Dave Solberg is a leading expert in the RV industry and author of the “RV Handbook” as well as the Managing Editor of the RV Repair Club. Today Dave discusses air compressors for the RV.
Would you please suggest an air compressor? We are constantly running into air machines (at gas stations, storage facility) that are not working. What are your recommendations? Our neighbor lets us use his, but it is very large and heavy and obviously we can’t travel with it. Thanks so much. —Jenette
It does seem that air filling stations at the fueling stations are a hit-and-miss option these days. And those that do work don’t have enough psi to fill larger tires unless you go to the semi-truck lanes, and that’s not much fun either.
Picking the right compressor for your needs depends on how much pressure you need and the amount of storage your rig has. In a recent survey at RV Repair Cub, the VIAIR 400 was one of the most popular 12-volt DC models, and we had an overwhelming response to a sweepstakes giving one away. I had the opportunity to demo it and it performed very well. This is the air compressor that RVtravel.com publisher Chuck Woodbury carries with him in his motorhome.
It is very compact so it will fit in small compartments and comes with a nice little kit that includes 60 feet of compactable air hose, gauge, and accessories. It can provide 150 psi for larger tires. There are some cheaper “knock off” brands; however, the VIAIR has much better metal manifolds and components and will last longer.
120-volt air compressor
If you are looking for a 120-volt model, I would recommend either the portable “pancake” type that you can find at home improvement stores or flat cylinder model. I carried a Bosch shingling type compressor for several years and used it not only for tires, but to blow out my fresh water system when temperatures dropped suddenly while traveling across the nation. I dialed it down to 40 psi and had an adapter ready to hook it up to my city water fill.
This model takes up a little more space in a compartment; however, the 6-gallon tank is better for filling larger tires.
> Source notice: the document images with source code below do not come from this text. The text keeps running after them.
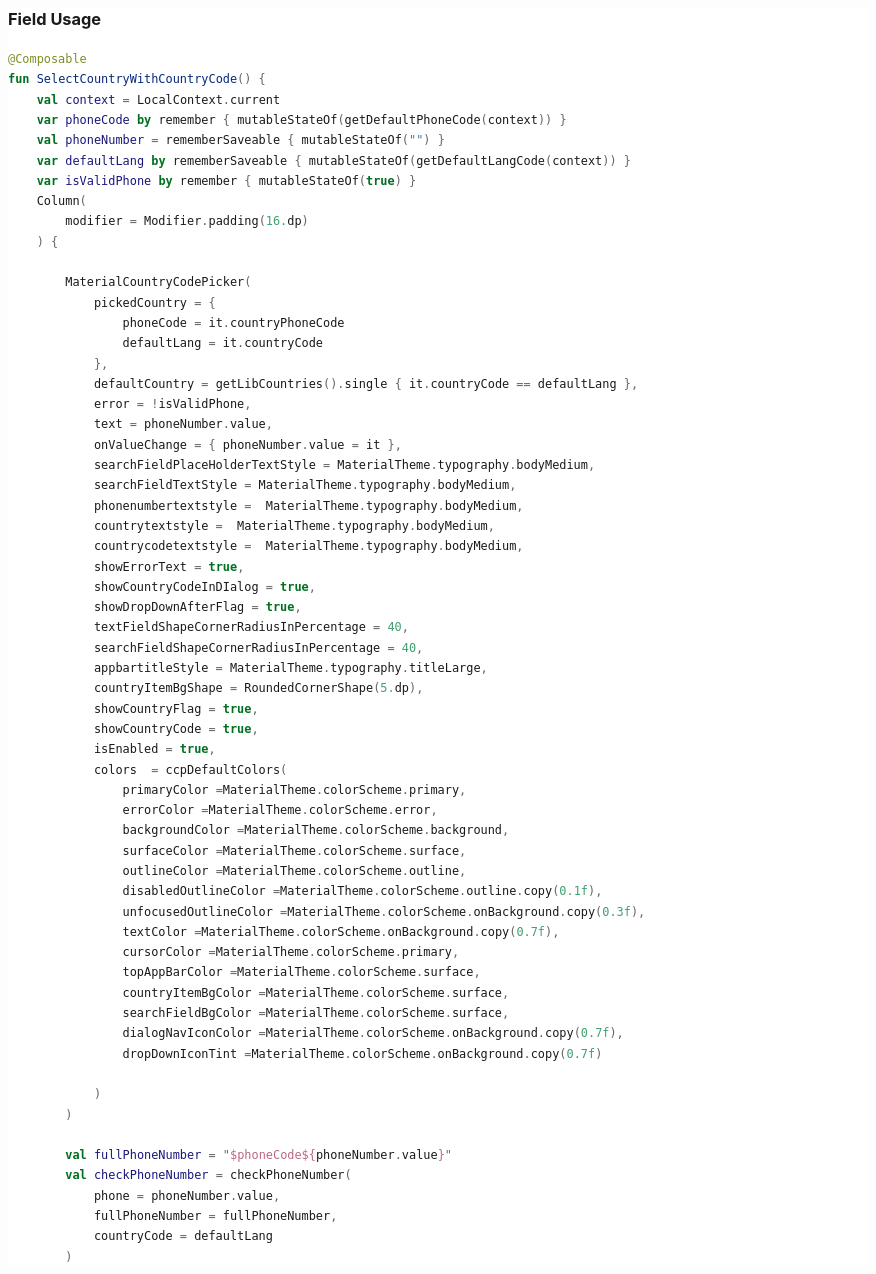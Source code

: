 

<h3>  Field Usage </h3>

```kotlin
@Composable
fun SelectCountryWithCountryCode() {
    val context = LocalContext.current
    var phoneCode by remember { mutableStateOf(getDefaultPhoneCode(context)) }
    val phoneNumber = rememberSaveable { mutableStateOf("") }
    var defaultLang by rememberSaveable { mutableStateOf(getDefaultLangCode(context)) }
    var isValidPhone by remember { mutableStateOf(true) }
    Column(
        modifier = Modifier.padding(16.dp)
    ) {

        MaterialCountryCodePicker(
            pickedCountry = {
                phoneCode = it.countryPhoneCode
                defaultLang = it.countryCode
            },
            defaultCountry = getLibCountries().single { it.countryCode == defaultLang },
            error = !isValidPhone,
            text = phoneNumber.value,
            onValueChange = { phoneNumber.value = it },
            searchFieldPlaceHolderTextStyle = MaterialTheme.typography.bodyMedium,
            searchFieldTextStyle = MaterialTheme.typography.bodyMedium,
            phonenumbertextstyle =  MaterialTheme.typography.bodyMedium,
            countrytextstyle =  MaterialTheme.typography.bodyMedium,
            countrycodetextstyle =  MaterialTheme.typography.bodyMedium,
            showErrorText = true,
            showCountryCodeInDIalog = true,
            showDropDownAfterFlag = true,
            textFieldShapeCornerRadiusInPercentage = 40,
            searchFieldShapeCornerRadiusInPercentage = 40,
            appbartitleStyle = MaterialTheme.typography.titleLarge,
            countryItemBgShape = RoundedCornerShape(5.dp),
            showCountryFlag = true,
            showCountryCode = true,
            isEnabled = true,
            colors  = ccpDefaultColors(
                primaryColor =MaterialTheme.colorScheme.primary,
                errorColor =MaterialTheme.colorScheme.error,
                backgroundColor =MaterialTheme.colorScheme.background,
                surfaceColor =MaterialTheme.colorScheme.surface,
                outlineColor =MaterialTheme.colorScheme.outline,
                disabledOutlineColor =MaterialTheme.colorScheme.outline.copy(0.1f),
                unfocusedOutlineColor =MaterialTheme.colorScheme.onBackground.copy(0.3f),
                textColor =MaterialTheme.colorScheme.onBackground.copy(0.7f),
                cursorColor =MaterialTheme.colorScheme.primary,
                topAppBarColor =MaterialTheme.colorScheme.surface,
                countryItemBgColor =MaterialTheme.colorScheme.surface,
                searchFieldBgColor =MaterialTheme.colorScheme.surface,
                dialogNavIconColor =MaterialTheme.colorScheme.onBackground.copy(0.7f),
                dropDownIconTint =MaterialTheme.colorScheme.onBackground.copy(0.7f)

            )
        )

        val fullPhoneNumber = "$phoneCode${phoneNumber.value}"
        val checkPhoneNumber = checkPhoneNumber(
            phone = phoneNumber.value,
            fullPhoneNumber = fullPhoneNumber,
            countryCode = defaultLang
        )
```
There are other models that are designed more horizontal and are only 10” tall for tighter compartments. You can find this model at Amazon.
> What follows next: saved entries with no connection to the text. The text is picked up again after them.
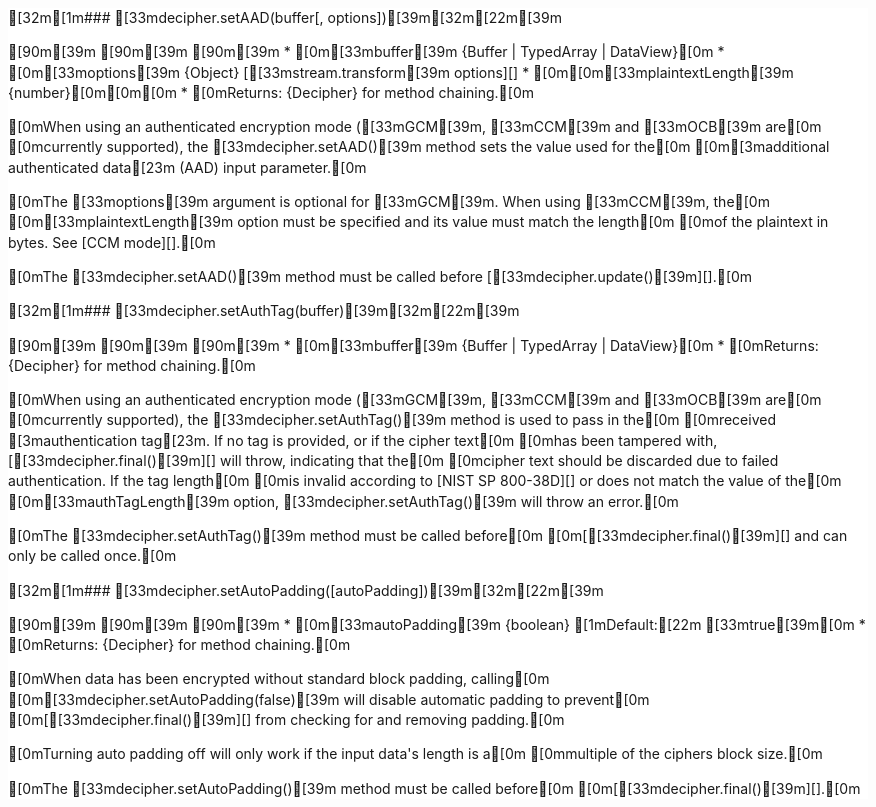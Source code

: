 [32m[1m### [33mdecipher.setAAD(buffer[, options])[39m[32m[22m[39m

[90m[39m
[90m[39m
[90m[39m    * [0m[33mbuffer[39m {Buffer | TypedArray | DataView}[0m
    * [0m[33moptions[39m {Object} [[33mstream.transform[39m options][]
        * [0m[0m[33mplaintextLength[39m {number}[0m[0m[0m
    * [0mReturns: {Decipher} for method chaining.[0m

[0mWhen using an authenticated encryption mode ([33mGCM[39m, [33mCCM[39m and [33mOCB[39m are[0m
[0mcurrently supported), the [33mdecipher.setAAD()[39m method sets the value used for the[0m
[0m[3madditional authenticated data[23m (AAD) input parameter.[0m

[0mThe [33moptions[39m argument is optional for [33mGCM[39m. When using [33mCCM[39m, the[0m
[0m[33mplaintextLength[39m option must be specified and its value must match the length[0m
[0mof the plaintext in bytes. See [CCM mode][].[0m

[0mThe [33mdecipher.setAAD()[39m method must be called before [[33mdecipher.update()[39m][].[0m

[32m[1m### [33mdecipher.setAuthTag(buffer)[39m[32m[22m[39m

[90m[39m
[90m[39m
[90m[39m    * [0m[33mbuffer[39m {Buffer | TypedArray | DataView}[0m
    * [0mReturns: {Decipher} for method chaining.[0m

[0mWhen using an authenticated encryption mode ([33mGCM[39m, [33mCCM[39m and [33mOCB[39m are[0m
[0mcurrently supported), the [33mdecipher.setAuthTag()[39m method is used to pass in the[0m
[0mreceived [3mauthentication tag[23m. If no tag is provided, or if the cipher text[0m
[0mhas been tampered with, [[33mdecipher.final()[39m][] will throw, indicating that the[0m
[0mcipher text should be discarded due to failed authentication. If the tag length[0m
[0mis invalid according to [NIST SP 800-38D][] or does not match the value of the[0m
[0m[33mauthTagLength[39m option, [33mdecipher.setAuthTag()[39m will throw an error.[0m

[0mThe [33mdecipher.setAuthTag()[39m method must be called before[0m
[0m[[33mdecipher.final()[39m][] and can only be called once.[0m

[32m[1m### [33mdecipher.setAutoPadding([autoPadding])[39m[32m[22m[39m

[90m[39m
[90m[39m
[90m[39m    * [0m[33mautoPadding[39m {boolean} [1mDefault:[22m [33mtrue[39m[0m
    * [0mReturns: {Decipher} for method chaining.[0m

[0mWhen data has been encrypted without standard block padding, calling[0m
[0m[33mdecipher.setAutoPadding(false)[39m will disable automatic padding to prevent[0m
[0m[[33mdecipher.final()[39m][] from checking for and removing padding.[0m

[0mTurning auto padding off will only work if the input data's length is a[0m
[0mmultiple of the ciphers block size.[0m

[0mThe [33mdecipher.setAutoPadding()[39m method must be called before[0m
[0m[[33mdecipher.final()[39m][].[0m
The smaller 1-gallon tank models might take a long time to provide the air needed to fill the larger tires.
What model do you carry?
Everyone has their favorite tool brand, and I’m sure air compressors are no different. Some of the larger motorhomes even have an onboard compressor for the air suspension system that comes with an air hose to fill tires. However, I have found these to be fairly weak and take a long time to fill the larger tires.